At a recent convocation event, I entered a room that was filled with balloons in the university’s colours. My first reaction was “oh no, this is not good.” Of course, I felt like the grinch. I appreciate all the effort that went into decorating the room for this special event, but I can’t help feeling concerned when I see so many environmental hazards being used in this manner. It’s easy to get caught in the excitement of the moment, but we really do need to consider what happens to all those balloons once the event is over.
The environmental hazards of balloons have been well documented. Someone in the room told me that since the balloons would not be released, there isn’t that much of a problem. Certainly, the largest environmental impact of balloons is caused when they are released, but the balloons themselves are made of non-sustainable materials, which makes them an environmental hazard regardless of their methods of disposal. This article outlines nicely the environmental impacts of balloons:
- Balloons travel over great distances: Balloons have been found to travel hundreds, even thousands of miles.

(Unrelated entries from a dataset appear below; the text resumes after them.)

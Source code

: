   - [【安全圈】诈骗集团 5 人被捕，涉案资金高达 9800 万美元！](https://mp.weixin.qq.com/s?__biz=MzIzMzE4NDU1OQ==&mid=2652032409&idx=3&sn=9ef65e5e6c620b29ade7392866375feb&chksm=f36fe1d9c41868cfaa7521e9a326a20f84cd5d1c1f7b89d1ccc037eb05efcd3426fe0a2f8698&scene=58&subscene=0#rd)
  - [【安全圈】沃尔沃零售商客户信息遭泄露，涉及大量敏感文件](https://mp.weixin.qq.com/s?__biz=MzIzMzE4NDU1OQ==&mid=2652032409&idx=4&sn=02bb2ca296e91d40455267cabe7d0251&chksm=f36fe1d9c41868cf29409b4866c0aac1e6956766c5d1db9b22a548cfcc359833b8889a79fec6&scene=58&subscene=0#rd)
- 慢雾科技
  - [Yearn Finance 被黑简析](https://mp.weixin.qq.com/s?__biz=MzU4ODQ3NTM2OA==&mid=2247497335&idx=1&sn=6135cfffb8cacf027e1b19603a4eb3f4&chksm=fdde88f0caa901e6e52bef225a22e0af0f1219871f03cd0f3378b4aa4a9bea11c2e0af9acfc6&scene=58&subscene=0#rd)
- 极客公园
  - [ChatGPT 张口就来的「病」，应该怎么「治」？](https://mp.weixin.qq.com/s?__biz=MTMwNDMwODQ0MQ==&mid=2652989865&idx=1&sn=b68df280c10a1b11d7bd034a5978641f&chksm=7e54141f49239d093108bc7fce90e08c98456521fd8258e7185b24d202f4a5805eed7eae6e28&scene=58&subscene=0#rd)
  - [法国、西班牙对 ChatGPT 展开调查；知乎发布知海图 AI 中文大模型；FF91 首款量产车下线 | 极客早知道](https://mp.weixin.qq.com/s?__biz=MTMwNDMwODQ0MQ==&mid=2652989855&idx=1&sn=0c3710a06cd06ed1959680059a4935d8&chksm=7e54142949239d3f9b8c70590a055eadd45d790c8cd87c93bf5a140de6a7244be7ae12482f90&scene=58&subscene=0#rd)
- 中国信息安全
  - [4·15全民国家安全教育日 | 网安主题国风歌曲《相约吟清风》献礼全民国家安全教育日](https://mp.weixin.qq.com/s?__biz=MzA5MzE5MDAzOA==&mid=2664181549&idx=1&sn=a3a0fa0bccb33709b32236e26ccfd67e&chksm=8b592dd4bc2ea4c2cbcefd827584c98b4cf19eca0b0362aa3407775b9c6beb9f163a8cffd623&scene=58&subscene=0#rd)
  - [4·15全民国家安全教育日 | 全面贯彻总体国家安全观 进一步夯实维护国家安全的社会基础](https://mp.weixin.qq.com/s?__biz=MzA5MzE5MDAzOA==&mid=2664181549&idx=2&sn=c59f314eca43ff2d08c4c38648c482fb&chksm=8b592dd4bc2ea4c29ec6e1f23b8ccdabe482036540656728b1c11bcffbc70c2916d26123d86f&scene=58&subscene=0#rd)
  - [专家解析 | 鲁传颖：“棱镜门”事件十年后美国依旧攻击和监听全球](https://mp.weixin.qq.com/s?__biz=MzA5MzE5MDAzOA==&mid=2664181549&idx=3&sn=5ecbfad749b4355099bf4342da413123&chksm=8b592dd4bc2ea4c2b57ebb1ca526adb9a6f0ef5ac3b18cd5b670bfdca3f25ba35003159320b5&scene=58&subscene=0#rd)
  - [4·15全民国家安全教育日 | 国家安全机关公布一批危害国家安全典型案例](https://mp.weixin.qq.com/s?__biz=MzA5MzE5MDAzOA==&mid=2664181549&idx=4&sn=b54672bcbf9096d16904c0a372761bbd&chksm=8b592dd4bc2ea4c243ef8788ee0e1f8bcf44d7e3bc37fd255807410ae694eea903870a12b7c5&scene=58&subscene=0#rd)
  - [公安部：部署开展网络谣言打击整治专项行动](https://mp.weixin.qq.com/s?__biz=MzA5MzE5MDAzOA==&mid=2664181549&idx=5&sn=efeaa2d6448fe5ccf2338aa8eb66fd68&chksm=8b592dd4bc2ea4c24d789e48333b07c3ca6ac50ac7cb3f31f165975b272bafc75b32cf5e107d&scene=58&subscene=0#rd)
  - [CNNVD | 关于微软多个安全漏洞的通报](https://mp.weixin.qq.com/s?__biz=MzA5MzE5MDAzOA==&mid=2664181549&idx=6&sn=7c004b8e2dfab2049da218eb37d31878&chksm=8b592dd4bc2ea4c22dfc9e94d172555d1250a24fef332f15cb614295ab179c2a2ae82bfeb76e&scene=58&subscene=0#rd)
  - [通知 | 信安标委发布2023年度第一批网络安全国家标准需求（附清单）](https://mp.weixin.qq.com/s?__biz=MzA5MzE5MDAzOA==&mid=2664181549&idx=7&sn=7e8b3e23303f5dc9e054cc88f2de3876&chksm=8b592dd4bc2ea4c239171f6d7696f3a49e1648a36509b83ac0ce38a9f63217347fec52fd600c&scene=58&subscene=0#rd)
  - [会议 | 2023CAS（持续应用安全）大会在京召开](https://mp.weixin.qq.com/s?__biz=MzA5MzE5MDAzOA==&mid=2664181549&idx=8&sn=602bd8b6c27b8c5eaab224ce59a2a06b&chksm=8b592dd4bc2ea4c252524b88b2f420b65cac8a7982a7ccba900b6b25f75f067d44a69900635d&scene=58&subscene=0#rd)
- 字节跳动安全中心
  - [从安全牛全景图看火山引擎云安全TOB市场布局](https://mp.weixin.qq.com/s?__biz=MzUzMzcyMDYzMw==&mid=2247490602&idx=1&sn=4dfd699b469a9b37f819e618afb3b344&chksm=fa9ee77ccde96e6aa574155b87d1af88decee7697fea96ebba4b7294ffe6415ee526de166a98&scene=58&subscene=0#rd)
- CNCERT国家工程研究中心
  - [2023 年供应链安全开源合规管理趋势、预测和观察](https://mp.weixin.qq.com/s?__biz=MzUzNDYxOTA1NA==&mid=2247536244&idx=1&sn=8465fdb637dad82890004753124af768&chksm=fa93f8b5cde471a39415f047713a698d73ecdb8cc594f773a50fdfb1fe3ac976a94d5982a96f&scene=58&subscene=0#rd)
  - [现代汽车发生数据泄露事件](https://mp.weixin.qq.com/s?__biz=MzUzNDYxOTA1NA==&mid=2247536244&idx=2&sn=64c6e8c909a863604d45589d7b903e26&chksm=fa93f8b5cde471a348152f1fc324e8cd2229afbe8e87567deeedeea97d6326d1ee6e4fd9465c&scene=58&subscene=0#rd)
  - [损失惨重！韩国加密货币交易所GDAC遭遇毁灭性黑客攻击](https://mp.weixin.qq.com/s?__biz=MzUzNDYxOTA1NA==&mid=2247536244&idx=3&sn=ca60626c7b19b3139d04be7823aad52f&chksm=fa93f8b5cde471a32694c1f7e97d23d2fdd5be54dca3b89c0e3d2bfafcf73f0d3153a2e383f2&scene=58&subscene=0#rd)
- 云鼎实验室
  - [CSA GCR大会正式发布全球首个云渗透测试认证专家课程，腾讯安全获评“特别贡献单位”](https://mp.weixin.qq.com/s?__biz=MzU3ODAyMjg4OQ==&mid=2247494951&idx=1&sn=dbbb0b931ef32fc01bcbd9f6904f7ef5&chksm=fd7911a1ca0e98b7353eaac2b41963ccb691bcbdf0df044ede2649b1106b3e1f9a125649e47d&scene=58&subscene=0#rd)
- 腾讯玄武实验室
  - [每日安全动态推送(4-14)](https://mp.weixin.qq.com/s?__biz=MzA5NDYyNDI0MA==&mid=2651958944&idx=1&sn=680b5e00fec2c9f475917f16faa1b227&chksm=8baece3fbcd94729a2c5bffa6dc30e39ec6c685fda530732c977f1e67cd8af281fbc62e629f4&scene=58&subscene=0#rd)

- Balloons are a danger to wildlife: Birds, marine life, and terrestrial animals often eat latex balloons that have fallen into their habitat. The latex blocks the digestive system-causing a slow agonizing death.
- Ribbons and strings, including biodegradable cotton string, become entanglement hazards.
- Wastage of helium: A finite resource
- Degradable balloons are NOT the solution: Ordinary latex balloons will not start to degrade for about five months in the ocean, and shiny Mylar balloons last for years.
I’m sure a few eyes will roll when I do this, but I do plan to have a chat with the organizers of this event to see whether we could try to use more sustainable forms of decoration next year.